On Friday, the USD/JPY currency pair plunged towards the 142.15 area, a two-week low, and appeared set to record a weekly gain after three consecutive weeks of losses. However, the US dollar faced severe selling pressure after Nonfarm Payrolls came in lower than expected. However, wage inflation still remains sticky.
The recent release by the US Bureau of Labor Statistics indicated that the Nonfarm Payrolls for June fell below expectations. The report revealed that the US economy added 209,000 jobs in June, which was lower than the anticipated 225,000 reading and lower than the previous figure of 306,000. Additionally, wage growth remained positive, with a monthly increase of 0.4%, surpassing the expected 0.3%. The Unemployment rate stood at 3.6%.
As a result of these figures, there was a widespread decline in US Treasury yields. The 2-year yield experienced a significant drop of over 1.70%, settling at 4.90%. Similarly, the 5-year and 10-year yield rates reached 4.29% and 4.02%, respectively.

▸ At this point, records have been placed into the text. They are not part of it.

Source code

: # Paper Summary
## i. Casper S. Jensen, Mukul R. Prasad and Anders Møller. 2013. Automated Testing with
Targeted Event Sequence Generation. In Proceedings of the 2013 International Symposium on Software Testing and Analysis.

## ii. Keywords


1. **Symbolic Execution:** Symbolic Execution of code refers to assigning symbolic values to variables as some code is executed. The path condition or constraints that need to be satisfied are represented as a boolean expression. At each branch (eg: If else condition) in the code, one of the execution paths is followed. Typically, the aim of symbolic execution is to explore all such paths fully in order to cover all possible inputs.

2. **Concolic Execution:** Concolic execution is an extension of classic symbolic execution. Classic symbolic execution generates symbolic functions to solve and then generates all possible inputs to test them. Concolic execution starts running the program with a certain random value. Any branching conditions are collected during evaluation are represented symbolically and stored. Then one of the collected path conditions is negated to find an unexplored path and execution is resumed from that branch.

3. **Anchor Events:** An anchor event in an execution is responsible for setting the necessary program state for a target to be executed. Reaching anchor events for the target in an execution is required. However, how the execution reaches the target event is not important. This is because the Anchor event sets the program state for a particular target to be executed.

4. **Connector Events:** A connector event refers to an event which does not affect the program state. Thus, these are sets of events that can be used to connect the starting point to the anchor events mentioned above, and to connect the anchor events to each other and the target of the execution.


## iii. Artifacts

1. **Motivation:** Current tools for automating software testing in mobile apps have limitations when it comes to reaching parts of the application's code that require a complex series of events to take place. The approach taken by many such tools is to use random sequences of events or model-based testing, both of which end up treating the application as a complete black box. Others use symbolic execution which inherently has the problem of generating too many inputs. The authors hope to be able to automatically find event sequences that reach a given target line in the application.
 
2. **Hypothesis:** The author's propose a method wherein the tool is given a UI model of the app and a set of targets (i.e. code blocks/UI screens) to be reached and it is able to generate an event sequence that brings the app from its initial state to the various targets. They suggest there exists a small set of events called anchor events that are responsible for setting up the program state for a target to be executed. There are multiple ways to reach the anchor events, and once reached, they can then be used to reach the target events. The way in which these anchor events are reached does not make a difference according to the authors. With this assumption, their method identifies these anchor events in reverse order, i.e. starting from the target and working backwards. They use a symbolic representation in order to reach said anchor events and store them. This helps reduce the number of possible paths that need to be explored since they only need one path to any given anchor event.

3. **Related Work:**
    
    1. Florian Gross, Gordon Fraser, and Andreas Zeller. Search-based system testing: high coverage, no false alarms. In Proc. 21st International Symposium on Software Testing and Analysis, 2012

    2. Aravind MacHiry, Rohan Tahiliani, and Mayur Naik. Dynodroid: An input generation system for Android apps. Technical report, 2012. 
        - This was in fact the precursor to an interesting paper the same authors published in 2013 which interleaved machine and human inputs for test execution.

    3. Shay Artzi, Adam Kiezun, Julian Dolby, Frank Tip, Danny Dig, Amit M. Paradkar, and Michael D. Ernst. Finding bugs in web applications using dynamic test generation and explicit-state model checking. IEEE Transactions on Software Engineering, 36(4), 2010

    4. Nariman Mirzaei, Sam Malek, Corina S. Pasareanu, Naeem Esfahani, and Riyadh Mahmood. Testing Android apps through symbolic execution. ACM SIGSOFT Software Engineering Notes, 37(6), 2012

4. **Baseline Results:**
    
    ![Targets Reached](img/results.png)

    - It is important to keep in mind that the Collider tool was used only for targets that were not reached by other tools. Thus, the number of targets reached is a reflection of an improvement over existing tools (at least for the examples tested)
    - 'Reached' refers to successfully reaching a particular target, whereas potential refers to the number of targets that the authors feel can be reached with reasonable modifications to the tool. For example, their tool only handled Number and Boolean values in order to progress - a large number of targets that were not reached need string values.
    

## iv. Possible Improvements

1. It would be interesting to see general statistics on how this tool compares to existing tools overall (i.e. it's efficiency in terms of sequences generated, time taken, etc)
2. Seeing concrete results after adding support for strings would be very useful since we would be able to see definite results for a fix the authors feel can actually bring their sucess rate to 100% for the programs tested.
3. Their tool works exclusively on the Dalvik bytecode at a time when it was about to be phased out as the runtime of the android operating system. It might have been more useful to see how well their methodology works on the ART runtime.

It’s worth noticing that Jerome Powell has mentioned the possibility of further tightening due to a tight labor market and warned it could see some “pain.” In addition, while wage inflation remains sticky, the Fed will be pressured to continue tightening or keep rates high until progress to the downside is seen.
Meanwhile, based on the CME FedWatch Tool, investors are fully factoring in a 25 basis points increase in the upcoming July meeting of the Fed. If this occurs, it will raise the rates within the range of 5.25% to 5.50%, and an additional 25 bps hike by December is nearly 40% priced in.
All eyes are now on the forthcoming release of the Consumer Price Index (CPI) data for June from the US, which is to be reported next Wednesday, as it will continue to shape expectations regarding the upcoming decision by the Federal Reserve on July 26.
USD/JPY Levels to Watch
According to the daily chart, bulls took a big hit and the outlook began to favor the Japanese yen. The Relative Strength Index (RSI) plunged towards 50.00 As well, the Moving Average Convergence Divergence (MACD) printed a red bar, indicating that the bears have begun to take the lead. In addition, the bulls failed to defend the 20-day Simple Moving Average (SMA), a key support for the pair.
In case of further downside, support levels can be seen at 142.00, followed by the 141.40 area and the 140.35 zone. On the upside, the 20-day SMA may serve as the nearest resistance at 142.75, followed by the 143.00 area and the 143.60 level.